MCHB Program: Centers of Excellence in Maternal and Child Health Education Science and Practice
Institution: University of South Florida
Location: Tampa, FL
Region: 4
Project Director:

Cheryl Vamos, PhD, MPH
Professor and Director of Academic Graduate Programs
Department of Community and Family Health
College of Public Health
Phone: 813-974-7515
Email: cvamos@usf.edu

Abstract

Problem:

To address the complex inequities in the social determinants of health and pervasive poor maternal and child health (MCH) outcomes, the US health care and public health systems are faced with two grand challenges: a shortage of diverse MCH professionals and a loss of leaders due to staff attrition or retirement. Thus, there is a critical need for highly effective and inclusive MCH workforce training programs that can develop a cadre of culturally competent and diverse MCH professional leaders. To fulfill this need, the USF Center of Excellence (CoE) in MCH will develop an emerging group of highly skilled and diverse MCH leaders to achieve optimal MCH outcomes and to advance MCH education, science, and practice.

Goals and objectives:

The purpose of the USF CoE is to provide didactic and experiential public health training in MCH that leads to masters and doctoral graduate degrees and advances MCH workforce capacity.

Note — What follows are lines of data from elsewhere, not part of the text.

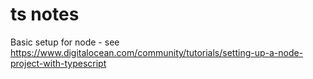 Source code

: # ts notes

Basic setup for node - see https://www.digitalocean.com/community/tutorials/setting-up-a-node-project-with-typescript

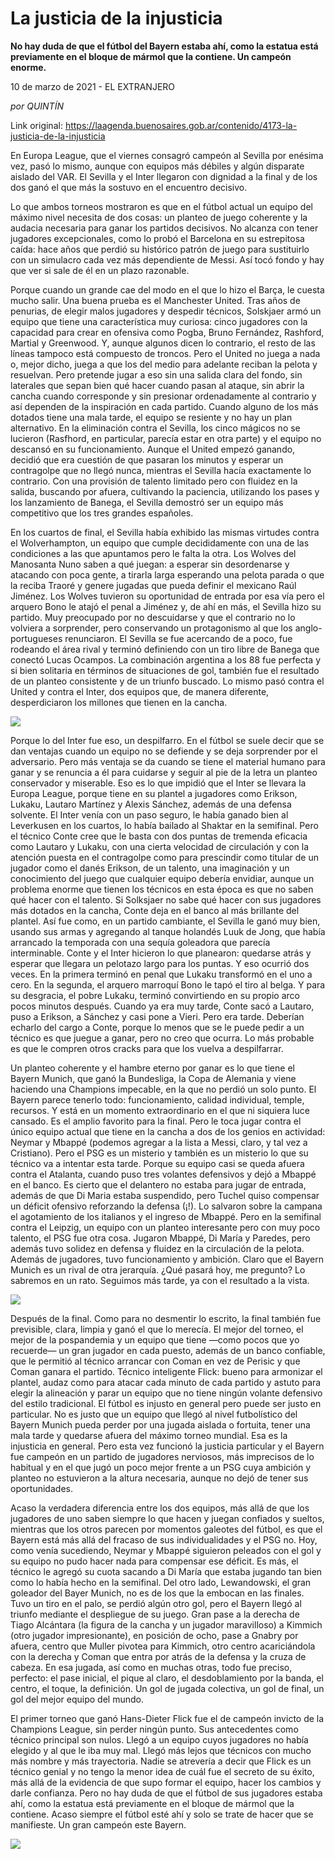 # La justicia de la injusticia

**No hay duda de que el fútbol del Bayern estaba ahí, como la estatua está previamente en el bloque de mármol que la contiene. Un campeón enorme.**

10 de marzo de 2021 - EL EXTRANJERO

_por QUINTÍN_

Link original: https://laagenda.buenosaires.gob.ar/contenido/4173-la-justicia-de-la-injusticia



En Europa League, que el viernes consagró campeón al Sevilla por enésima vez, pasó lo mismo, aunque con equipos más débiles y algún disparate aislado del VAR. El Sevilla y el Inter llegaron con dignidad a la final y de los dos ganó el que más la sostuvo en el encuentro decisivo.




Lo que ambos torneos mostraron es que en el fútbol actual un equipo del máximo nivel necesita de dos cosas: un planteo de juego coherente y la audacia necesaria para ganar los partidos decisivos. No alcanza con tener jugadores excepcionales, como lo probó el Barcelona en su estrepitosa caída: hace años que perdió su histórico patrón de juego para sustituirlo con un simulacro cada vez más dependiente de Messi. Así tocó fondo y hay que ver si sale de él en un plazo razonable.




Porque cuando un grande cae del modo en el que lo hizo el Barça, le cuesta mucho salir. Una buena prueba es el Manchester United. Tras años de penurias, de elegir malos jugadores y despedir técnicos, Solskjaer armó un equipo que tiene una característica muy curiosa: cinco jugadores con la capacidad para crear en ofensiva como Pogba, Bruno Fernández, Rashford, Martial y Greenwood. Y, aunque algunos dicen lo contrario, el resto de las líneas tampoco está compuesto de troncos. Pero el United no juega a nada o, mejor dicho, juega a que los del medio para adelante reciban la pelota y resuelvan. Pero pretende jugar a eso sin una salida clara del fondo, sin laterales que sepan bien qué hacer cuando pasan al ataque, sin abrir la cancha cuando corresponde y sin presionar ordenadamente al contrario y así dependen de la inspiración en cada partido. Cuando alguno de los más dotados tiene una mala tarde, el equipo se resiente y no hay un plan alternativo. En la eliminación contra el Sevilla, los cinco mágicos no se lucieron (Rasfhord, en particular, parecía estar en otra parte) y el equipo no descansó en su funcionamiento. Aunque el United empezó ganando, decidió que era cuestión de que pasaran los minutos y esperar un contragolpe que no llegó nunca, mientras el Sevilla hacía exactamente lo contrario. Con una provisión de talento limitado pero con fluidez en la salida, buscando por afuera, cultivando la paciencia, utilizando los pases y los lanzamiento de Banega, el Sevilla demostró ser un equipo más competitivo que los tres grandes españoles.




En los cuartos de final, el Sevilla había exhibido las mismas virtudes contra el Wolverhampton, un equipo que cumple decididamente con una de las condiciones a las que apuntamos pero le falta la otra. Los Wolves del Manosanta Nuno saben a qué juegan: a esperar sin desordenarse y atacando con poca gente, a tirarla larga esperando una pelota parada o que la reciba Traoré y genere jugadas que pueda definir el mexicano Raúl Jiménez. Los Wolves tuvieron su oportunidad de entrada por esa vía pero el arquero Bono le atajó el penal a Jiménez y, de ahí en más, el Sevilla hizo su partido. Muy preocupado por no descuidarse y que el contrario no lo volviera a sorprender, pero conservando un protagonismo al que los anglo-portugueses renunciaron. El Sevilla se fue acercando de a poco, fue rodeando el área rival y terminó definiendo con un tiro libre de Banega que conectó Lucas Ocampos. La combinación argentina a los 88 fue perfecta y si bien solitaria en términos de situaciones de gol, también fue el resultado de un planteo consistente y de un triunfo buscado. Lo mismo pasó contra el United y contra el Inter, dos equipos que, de manera diferente, desperdiciaron los millones que tienen en la cancha.




[![](https://img.youtube.com/vi/-1LKgB2cRQ4/0.jpg)](https://www.youtube.com/watch?v=-1LKgB2cRQ4)




Porque lo del Inter fue eso, un despilfarro. En el fútbol se suele decir que se dan ventajas cuando un equipo no se defiende y se deja sorprender por el adversario. Pero más ventaja se da cuando se tiene el material humano para ganar y se renuncia a él para cuidarse y seguir al pie de la letra un planteo conservador y miserable. Eso es lo que impidió que el Inter se llevara la Europa League, porque tiene en su plantel a jugadores como Erikson, Lukaku, Lautaro Martínez y Alexis Sánchez, además de una defensa solvente. El Inter venía con un paso seguro, le había ganado bien al Leverkusen en los cuartos, lo había bailado al Shaktar en la semifinal. Pero el técnico Conte cree que le basta con dos puntas de tremenda eficacia como Lautaro y Lukaku, con una cierta velocidad de circulación y con la atención puesta en el contragolpe como para prescindir como titular de un jugador como el danés Erikson, de un talento, una imaginación y un conocimiento del juego que cualquier equipo debería envidiar, aunque un problema enorme que tienen los técnicos en esta época es que no saben qué hacer con el talento. Si Solksjaer no sabe qué hacer con sus jugadores más dotados en la cancha, Conte deja en el banco al más brillante del plantel. Así fue como, en un partido cambiante, el Sevilla le ganó muy bien, usando sus armas y agregando al tanque holandés Luuk de Jong, que había arrancado la temporada con una sequía goleadora que parecía interminable. Conte y el Inter hicieron lo que planearon: quedarse atrás y esperar que llegara un pelotazo largo para los puntas. Y eso ocurrió dos veces. En la primera terminó en penal que Lukaku transformó en el uno a cero. En la segunda, el arquero marroquí Bono le tapó el tiro al belga. Y para su desgracia, el pobre Lukaku, terminó convirtiendo en su propio arco pocos minutos después. Cuando ya era muy tarde, Conte sacó a Lautaro, puso a Erikson, a Sánchez y casi pone a Vieri. Pero era tarde. Deberían echarlo del cargo a Conte, porque lo menos que se le puede pedir a un técnico es que juegue a ganar, pero no creo que ocurra. Lo más probable es que le compren otros cracks para que los vuelva a despilfarrar.




Un planteo coherente y el hambre eterno por ganar es lo que tiene el Bayern Munich, que ganó la Bundesliga, la Copa de Alemania y viene haciendo una Champions impecable, en la que no perdió un solo punto. El Bayern parece tenerlo todo: funcionamiento, calidad individual, temple, recursos. Y está en un momento extraordinario en el que ni siquiera luce cansado. Es el amplio favorito para la final. Pero le toca jugar contra el único equipo actual que tiene en la cancha a dos de los genios en actividad: Neymar y Mbappé (podemos agregar a la lista a Messi, claro, y tal vez a Cristiano). Pero el PSG es un misterio y también es un misterio lo que su técnico va a intentar esta tarde. Porque su equipo casi se queda afuera contra el Atalanta, cuando puso tres volantes defensivos y dejó a Mbappé en el banco. Es cierto que el delantero no estaba para jugar de entrada, además de que Di Maria estaba suspendido, pero Tuchel quiso compensar un déficit ofensivo reforzando la defensa (¡!). Lo salvaron sobre la campana el agotamiento de los italianos y el ingreso de Mbappé. Pero en la semifinal contra el Leipzig, un equipo con un planteo interesante pero con muy poco talento, el PSG fue otra cosa. Jugaron Mbappé, Di María y Paredes, pero además tuvo solidez en defensa y fluidez en la circulación de la pelota. Además de jugadores, tuvo funcionamiento y ambición. Claro que el Bayern Munich es un rival de otra jerarquía. ¿Qué pasará hoy, me pregunto? Lo sabremos en un rato. Seguimos más tarde, ya con el resultado a la vista.




![](https://cdn.flowlikemusic.com/files/images/38626/46d4ab79-3d73-4385-9d25-7ccdfe45b4b7.jpg)




Después de la final. Como para no desmentir lo escrito, la final también fue previsible, clara, limpia y ganó el que lo merecía. El mejor del torneo, el mejor de la pospandemia y un equipo que tiene —como pocos que yo recuerde— un gran jugador en cada puesto, además de un banco confiable, que le permitió al técnico arrancar con Coman en vez de Perisic y que Coman ganara el partido. Técnico inteligente Flick: bueno para armonizar el plantel, audaz como para atacar cada minuto de cada partido y astuto para elegir la alineación y parar un equipo que no tiene ningún volante defensivo del estilo tradicional. El fútbol es injusto en general pero puede ser justo en particular. No es justo que un equipo que llegó al nivel futbolístico del Bayern Munich pueda perder por una jugada aislada o fortuita, tener una mala tarde y quedarse afuera del máximo torneo mundial. Esa es la injusticia en general. Pero esta vez funcionó la justicia particular y el Bayern fue campeón en un partido de jugadores nerviosos, más imprecisos de lo habitual y en el que jugó un poco mejor frente a un PSG cuya ambición y planteo no estuvieron a la altura necesaria, aunque no dejó de tener sus oportunidades.




Acaso la verdadera diferencia entre los dos equipos, más allá de que los jugadores de uno saben siempre lo que hacen y juegan confiados y sueltos, mientras que los otros parecen por momentos galeotes del fútbol, es que el Bayern está más allá del fracaso de sus individualidades y el PSG no. Hoy, como venía sucediendo, Neymar y Mbappé siguieron peleados con el gol y su equipo no pudo hacer nada para compensar ese déficit. Es más, el técnico le agregó su cuota sacando a Di María que estaba jugando tan bien como lo había hecho en la semifinal. Del otro lado, Lewandowski, el gran goleador del Bayer Munich, no es de los que la embocan en las finales. Tuvo un tiro en el palo, se perdió algún otro gol, pero el Bayern llegó al triunfo mediante el despliegue de su juego. Gran pase a la derecha de Tiago Alcántara (la figura de la cancha y un jugador maravilloso) a Kimmich (otro jugador impresionante), en posición de ocho, pase a Gnabry por afuera, centro que Muller pivotea para Kimmich, otro centro acariciándola con la derecha y Coman que entra por atrás de la defensa y la cruza de cabeza. En esa jugada, así como en muchas otras, todo fue preciso, perfecto: el pase inicial, el pique al claro, el desdoblamiento por la banda, el centro, el toque, la definición. Un gol de jugada colectiva, un gol de final, un gol del mejor equipo del mundo.




El primer torneo que ganó Hans-Dieter Flick fue el de campeón invicto de la Champions League, sin perder ningún punto. Sus antecedentes como técnico principal son nulos. Llegó a un equipo cuyos jugadores no había elegido y al que le iba muy mal. Llegó más lejos que técnicos con mucho más nombre y más trayectoria. Nadie se atrevería a decir que Flick es un técnico genial y no tengo la menor idea de cuál fue el secreto de su éxito, más allá de la evidencia de que supo formar el equipo, hacer los cambios y darle confianza. Pero no hay duda de que el fútbol de sus jugadores estaba ahí, como la estatua está previamente en el bloque de mármol que la contiene. Acaso siempre el fútbol esté ahí y solo se trate de hacer que se manifieste. Un gran campeón este Bayern.




![](https://cdn.flowlikemusic.com/files/images/38627/1587b063-5c1d-43d5-b399-8a53738c5359.jpg)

Goal 1: Recruit and engage culturally diverse and underrepresented minority students into graduate level training programs in MCH.

Goal 2: Offer a didactic and experiential MCH curriculum that encompasses: life course theory and methods; comprehensive historical, legislative, and public health knowledge regarding Title V and related programs; cultural diversity and cultural competence; interdisciplinary education and practice; advocacy; health literacy; research and evaluation; and emerging MCH public health issues.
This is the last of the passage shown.